==== Source material ====

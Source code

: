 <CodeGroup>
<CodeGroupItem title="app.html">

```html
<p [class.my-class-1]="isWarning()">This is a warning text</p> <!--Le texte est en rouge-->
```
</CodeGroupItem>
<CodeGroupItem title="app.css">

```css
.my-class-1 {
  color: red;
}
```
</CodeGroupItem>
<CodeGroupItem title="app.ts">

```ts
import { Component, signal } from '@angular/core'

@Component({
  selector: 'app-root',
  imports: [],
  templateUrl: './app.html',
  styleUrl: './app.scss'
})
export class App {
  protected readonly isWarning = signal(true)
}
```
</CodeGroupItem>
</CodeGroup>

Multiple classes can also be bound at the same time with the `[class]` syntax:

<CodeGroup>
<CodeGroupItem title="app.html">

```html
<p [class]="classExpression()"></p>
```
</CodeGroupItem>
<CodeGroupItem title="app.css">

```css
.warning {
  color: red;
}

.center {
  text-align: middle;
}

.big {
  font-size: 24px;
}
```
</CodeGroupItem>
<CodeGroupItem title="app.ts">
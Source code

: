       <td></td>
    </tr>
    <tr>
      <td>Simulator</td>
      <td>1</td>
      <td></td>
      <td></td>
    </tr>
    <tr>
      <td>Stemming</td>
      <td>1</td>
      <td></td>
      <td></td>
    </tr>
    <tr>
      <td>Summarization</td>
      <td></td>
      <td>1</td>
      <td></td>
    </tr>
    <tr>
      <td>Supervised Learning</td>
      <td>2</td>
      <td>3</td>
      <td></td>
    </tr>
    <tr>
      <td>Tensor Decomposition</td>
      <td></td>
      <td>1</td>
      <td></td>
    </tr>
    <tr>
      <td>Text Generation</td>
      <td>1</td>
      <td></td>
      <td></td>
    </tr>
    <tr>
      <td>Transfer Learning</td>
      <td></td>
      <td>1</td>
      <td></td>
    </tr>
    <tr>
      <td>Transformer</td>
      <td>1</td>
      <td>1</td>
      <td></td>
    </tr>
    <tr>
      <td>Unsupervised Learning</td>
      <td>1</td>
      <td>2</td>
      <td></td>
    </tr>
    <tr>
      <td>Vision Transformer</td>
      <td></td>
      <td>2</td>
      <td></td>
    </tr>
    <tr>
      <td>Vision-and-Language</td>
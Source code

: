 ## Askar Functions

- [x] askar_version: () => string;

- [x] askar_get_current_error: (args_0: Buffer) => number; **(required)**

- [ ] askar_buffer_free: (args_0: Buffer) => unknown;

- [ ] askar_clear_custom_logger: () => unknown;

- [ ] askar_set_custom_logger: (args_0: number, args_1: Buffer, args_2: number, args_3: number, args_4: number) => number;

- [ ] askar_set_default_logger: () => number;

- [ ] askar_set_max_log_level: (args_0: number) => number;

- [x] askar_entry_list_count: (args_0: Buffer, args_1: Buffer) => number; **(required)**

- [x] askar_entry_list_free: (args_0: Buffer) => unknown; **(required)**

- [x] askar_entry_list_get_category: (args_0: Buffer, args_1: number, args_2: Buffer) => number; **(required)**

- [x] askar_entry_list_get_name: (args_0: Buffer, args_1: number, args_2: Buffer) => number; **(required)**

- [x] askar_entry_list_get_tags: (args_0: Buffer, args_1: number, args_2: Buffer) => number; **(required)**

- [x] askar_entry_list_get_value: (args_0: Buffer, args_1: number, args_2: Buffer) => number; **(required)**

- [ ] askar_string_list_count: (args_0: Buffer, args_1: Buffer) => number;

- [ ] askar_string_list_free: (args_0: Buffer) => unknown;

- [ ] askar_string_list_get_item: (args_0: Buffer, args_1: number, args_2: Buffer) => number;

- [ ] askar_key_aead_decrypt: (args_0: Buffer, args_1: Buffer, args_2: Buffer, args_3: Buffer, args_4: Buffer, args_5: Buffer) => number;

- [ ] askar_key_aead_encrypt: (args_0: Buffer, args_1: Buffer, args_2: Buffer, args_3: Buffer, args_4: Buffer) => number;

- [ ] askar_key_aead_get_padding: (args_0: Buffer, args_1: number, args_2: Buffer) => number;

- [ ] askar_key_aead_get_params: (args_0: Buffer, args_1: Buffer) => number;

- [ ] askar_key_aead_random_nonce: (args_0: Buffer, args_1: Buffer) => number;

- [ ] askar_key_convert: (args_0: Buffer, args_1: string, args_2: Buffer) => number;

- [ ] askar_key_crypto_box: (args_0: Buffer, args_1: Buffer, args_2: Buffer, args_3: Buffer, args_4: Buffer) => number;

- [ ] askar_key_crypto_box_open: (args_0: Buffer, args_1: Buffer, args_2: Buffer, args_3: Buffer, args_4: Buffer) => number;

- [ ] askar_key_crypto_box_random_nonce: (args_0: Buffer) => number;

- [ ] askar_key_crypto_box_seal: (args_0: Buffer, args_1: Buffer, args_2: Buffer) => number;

====

- Brief -
Please transcribe the data shown above in full, exactly as it stands.

- Answer area -
Source code

: <CodeGroup>
<CodeGroupItem title="app.html">

```html
<p [class.my-class-1]="isWarning()">This is a warning text</p> <!--Le texte est en rouge-->
```
</CodeGroupItem>
<CodeGroupItem title="app.css">

```css
.my-class-1 {
  color: red;
}
```
</CodeGroupItem>
<CodeGroupItem title="app.ts">

```ts
import { Component, signal } from '@angular/core'

@Component({
  selector: 'app-root',
  imports: [],
  templateUrl: './app.html',
  styleUrl: './app.scss'
})
export class App {
  protected readonly isWarning = signal(true)
}
```
</CodeGroupItem>
</CodeGroup>

Multiple classes can also be bound at the same time with the `[class]` syntax:

<CodeGroup>
<CodeGroupItem title="app.html">

```html
<p [class]="classExpression()"></p>
```
</CodeGroupItem>
<CodeGroupItem title="app.css">

```css
.warning {
  color: red;
}

.center {
  text-align: middle;
}

.big {
  font-size: 24px;
}
```
</CodeGroupItem>
<CodeGroupItem title="app.ts">
Source code

:       <td></td>
    </tr>
    <tr>
      <td>Simulator</td>
      <td>1</td>
      <td></td>
      <td></td>
    </tr>
    <tr>
      <td>Stemming</td>
      <td>1</td>
      <td></td>
      <td></td>
    </tr>
    <tr>
      <td>Summarization</td>
      <td></td>
      <td>1</td>
      <td></td>
    </tr>
    <tr>
      <td>Supervised Learning</td>
      <td>2</td>
      <td>3</td>
      <td></td>
    </tr>
    <tr>
      <td>Tensor Decomposition</td>
      <td></td>
      <td>1</td>
      <td></td>
    </tr>
    <tr>
      <td>Text Generation</td>
      <td>1</td>
      <td></td>
      <td></td>
    </tr>
    <tr>
      <td>Transfer Learning</td>
      <td></td>
      <td>1</td>
      <td></td>
    </tr>
    <tr>
      <td>Transformer</td>
      <td>1</td>
      <td>1</td>
      <td></td>
    </tr>
    <tr>
      <td>Unsupervised Learning</td>
      <td>1</td>
      <td>2</td>
      <td></td>
    </tr>
    <tr>
      <td>Vision Transformer</td>
      <td></td>
      <td>2</td>
      <td></td>
    </tr>
    <tr>
      <td>Vision-and-Language</td>
Source code

: ## Askar Functions

- [x] askar_version: () => string;

- [x] askar_get_current_error: (args_0: Buffer) => number; **(required)**

- [ ] askar_buffer_free: (args_0: Buffer) => unknown;

- [ ] askar_clear_custom_logger: () => unknown;

- [ ] askar_set_custom_logger: (args_0: number, args_1: Buffer, args_2: number, args_3: number, args_4: number) => number;

- [ ] askar_set_default_logger: () => number;

- [ ] askar_set_max_log_level: (args_0: number) => number;

- [x] askar_entry_list_count: (args_0: Buffer, args_1: Buffer) => number; **(required)**

- [x] askar_entry_list_free: (args_0: Buffer) => unknown; **(required)**

- [x] askar_entry_list_get_category: (args_0: Buffer, args_1: number, args_2: Buffer) => number; **(required)**

- [x] askar_entry_list_get_name: (args_0: Buffer, args_1: number, args_2: Buffer) => number; **(required)**

- [x] askar_entry_list_get_tags: (args_0: Buffer, args_1: number, args_2: Buffer) => number; **(required)**

- [x] askar_entry_list_get_value: (args_0: Buffer, args_1: number, args_2: Buffer) => number; **(required)**

- [ ] askar_string_list_count: (args_0: Buffer, args_1: Buffer) => number;

- [ ] askar_string_list_free: (args_0: Buffer) => unknown;

- [ ] askar_string_list_get_item: (args_0: Buffer, args_1: number, args_2: Buffer) => number;

- [ ] askar_key_aead_decrypt: (args_0: Buffer, args_1: Buffer, args_2: Buffer, args_3: Buffer, args_4: Buffer, args_5: Buffer) => number;

- [ ] askar_key_aead_encrypt: (args_0: Buffer, args_1: Buffer, args_2: Buffer, args_3: Buffer, args_4: Buffer) => number;

- [ ] askar_key_aead_get_padding: (args_0: Buffer, args_1: number, args_2: Buffer) => number;

- [ ] askar_key_aead_get_params: (args_0: Buffer, args_1: Buffer) => number;

- [ ] askar_key_aead_random_nonce: (args_0: Buffer, args_1: Buffer) => number;

- [ ] askar_key_convert: (args_0: Buffer, args_1: string, args_2: Buffer) => number;

- [ ] askar_key_crypto_box: (args_0: Buffer, args_1: Buffer, args_2: Buffer, args_3: Buffer, args_4: Buffer) => number;

- [ ] askar_key_crypto_box_open: (args_0: Buffer, args_1: Buffer, args_2: Buffer, args_3: Buffer, args_4: Buffer) => number;

- [ ] askar_key_crypto_box_random_nonce: (args_0: Buffer) => number;

- [ ] askar_key_crypto_box_seal: (args_0: Buffer, args_1: Buffer, args_2: Buffer) => number;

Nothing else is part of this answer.